It is appropriate to share with those of one's own kin those things that have been learned. I am sending you the proofs I have recorded, regarding which those involved in mathematical study will be able to inquire. Farewell.

ON THE SPHERE

AND CYLINDER OF ARCHIMEDES, BOOK I.

FIRST, the axioms and the assumptions taken for their proofs are written down. There are certain finite curved lines in a plane which, regarding the straight lines connecting their ends, either entirely lie on the same side, or contain nothing on the other side. I call such a line "concave on the same side" if, whenever any two points are taken, the straight lines between the points either all fall on the same side of the line, or some on the same side and some on the line itself, but none on the other side. Similarly, there are certain finite surfaces. These are in a plane, or they have their boundaries in a plane. Either the planes in which the boundaries lie, or some of them entirely lie on the same side, or contain nothing on the other side. I call such surfaces "concave on the same side" if, whenever two points are taken, the straight lines between the points either all fall on the same side of the surface, or some on the same side and some on the surface itself, but none on the other side.
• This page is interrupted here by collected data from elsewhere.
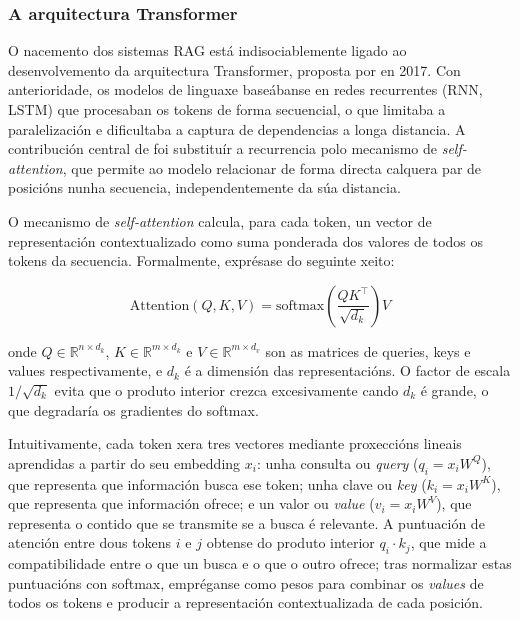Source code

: \documentclass[11pt, a4paper, oneside]{report}
\begin{document}
\subsubsection{A arquitectura Transformer}
\label{sec:transformer}

O nacemento dos sistemas RAG está indisociablemente ligado ao desenvolvemento da
arquitectura Transformer, proposta por \citet{vaswani2017attention} en 2017.
Con anterioridade, os modelos de linguaxe baseábanse en redes recurrentes (RNN, LSTM)
que procesaban os tokens de forma secuencial, o que limitaba a paralelización e dificultaba
a captura de dependencias a longa distancia. A contribución central de
\citeauthor{vaswani2017attention} foi substituír a recurrencia polo mecanismo de
\textit{self-attention}, que permite ao modelo relacionar de forma directa calquera
par de posicións nunha secuencia, independentemente da súa distancia.

O mecanismo de \textit{self-attention} calcula, para cada token, un vector de
representación contextualizado como suma ponderada dos valores de todos os tokens da
secuencia. Formalmente, exprésase do seguinte xeito:

\begin{equation}
  \text{Attention}(Q, K, V) = \text{softmax}\!\left(\frac{QK^\top}{\sqrt{d_k}}\right)V
  \label{eq:attention}
\end{equation}

\noindent onde $Q \in \mathbb{R}^{n \times d_k}$, $K \in \mathbb{R}^{m \times d_k}$
e $V \in \mathbb{R}^{m \times d_v}$ son as matrices de queries, keys e values
respectivamente, e $d_k$ é a dimensión das representacións. O factor de escala
$1/\sqrt{d_k}$ evita que o produto interior crezca excesivamente cando $d_k$ é grande,
o que degradaría os gradientes do softmax.

Intuitivamente, cada token xera tres vectores mediante proxeccións lineais aprendidas
a partir do seu embedding $x_i$: unha consulta ou \textit{query} ($q_i = x_i W^Q$),
que representa que información busca ese token; unha clave ou \textit{key}
($k_i = x_i W^K$), que representa que información ofrece; e un valor ou \textit{value}
($v_i = x_i W^V$), que representa o contido que se transmite se a busca é relevante.
A puntuación de atención entre dous tokens $i$ e $j$ obtense do produto interior
$q_i \cdot k_j$, que mide a compatibilidade entre o que un busca e o que o outro
ofrece; tras normalizar estas puntuacións con softmax, empréganse como pesos para
combinar os \textit{values} de todos os tokens e producir a representación
contextualizada de cada posición.
\end{document}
I call a "solid sector" the figure contained by the surface of a cone and the surface of the sphere within the cone, when a cone cuts a sphere, having its vertex at the center of the sphere. I call a "solid rhombus" the solid figure composed of two cones when two cones have the same base and their vertices lie on opposite sides of the plane of the base, such that their axes lie on the same straight line.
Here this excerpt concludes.